■ Task statement ■
Word for word, restate all of the records.

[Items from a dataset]

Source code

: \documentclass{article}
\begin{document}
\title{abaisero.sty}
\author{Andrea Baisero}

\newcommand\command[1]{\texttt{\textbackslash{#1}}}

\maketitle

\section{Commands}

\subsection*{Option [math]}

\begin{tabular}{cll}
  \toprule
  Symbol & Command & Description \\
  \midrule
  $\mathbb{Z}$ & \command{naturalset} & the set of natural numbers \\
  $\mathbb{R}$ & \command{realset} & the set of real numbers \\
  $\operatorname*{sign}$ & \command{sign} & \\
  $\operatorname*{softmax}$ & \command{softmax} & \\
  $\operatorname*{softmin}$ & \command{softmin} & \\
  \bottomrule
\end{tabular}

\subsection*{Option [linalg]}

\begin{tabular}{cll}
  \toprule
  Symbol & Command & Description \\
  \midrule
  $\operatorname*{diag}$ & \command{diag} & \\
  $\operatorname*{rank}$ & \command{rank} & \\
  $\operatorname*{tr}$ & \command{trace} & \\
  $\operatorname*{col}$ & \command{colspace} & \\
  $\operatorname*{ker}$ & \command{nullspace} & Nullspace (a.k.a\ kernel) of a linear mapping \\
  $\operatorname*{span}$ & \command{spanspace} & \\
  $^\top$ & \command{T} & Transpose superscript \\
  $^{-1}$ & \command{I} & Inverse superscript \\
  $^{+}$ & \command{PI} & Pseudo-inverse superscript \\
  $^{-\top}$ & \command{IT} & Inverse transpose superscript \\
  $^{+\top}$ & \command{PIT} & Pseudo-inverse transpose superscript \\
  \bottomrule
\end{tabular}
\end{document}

■ Reply ■
Source code

: \documentclass{article}
\begin{document}
\title{abaisero.sty}
\author{Andrea Baisero}

\newcommand\command[1]{\texttt{\textbackslash{#1}}}

\maketitle

\section{Commands}

\subsection*{Option [math]}

\begin{tabular}{cll}
  \toprule
  Symbol & Command & Description \\
  \midrule
  $\mathbb{Z}$ & \command{naturalset} & the set of natural numbers \\
  $\mathbb{R}$ & \command{realset} & the set of real numbers \\
  $\operatorname*{sign}$ & \command{sign} & \\
  $\operatorname*{softmax}$ & \command{softmax} & \\
  $\operatorname*{softmin}$ & \command{softmin} & \\
  \bottomrule
\end{tabular}

\subsection*{Option [linalg]}

\begin{tabular}{cll}
  \toprule
  Symbol & Command & Description \\
  \midrule
  $\operatorname*{diag}$ & \command{diag} & \\
  $\operatorname*{rank}$ & \command{rank} & \\
  $\operatorname*{tr}$ & \command{trace} & \\
  $\operatorname*{col}$ & \command{colspace} & \\
  $\operatorname*{ker}$ & \command{nullspace} & Nullspace (a.k.a\ kernel) of a linear mapping \\
  $\operatorname*{span}$ & \command{spanspace} & \\
  $^\top$ & \command{T} & Transpose superscript \\
  $^{-1}$ & \command{I} & Inverse superscript \\
  $^{+}$ & \command{PI} & Pseudo-inverse superscript \\
  $^{-\top}$ & \command{IT} & Inverse transpose superscript \\
  $^{+\top}$ & \command{PIT} & Pseudo-inverse transpose superscript \\
  \bottomrule
\end{tabular}
\end{document}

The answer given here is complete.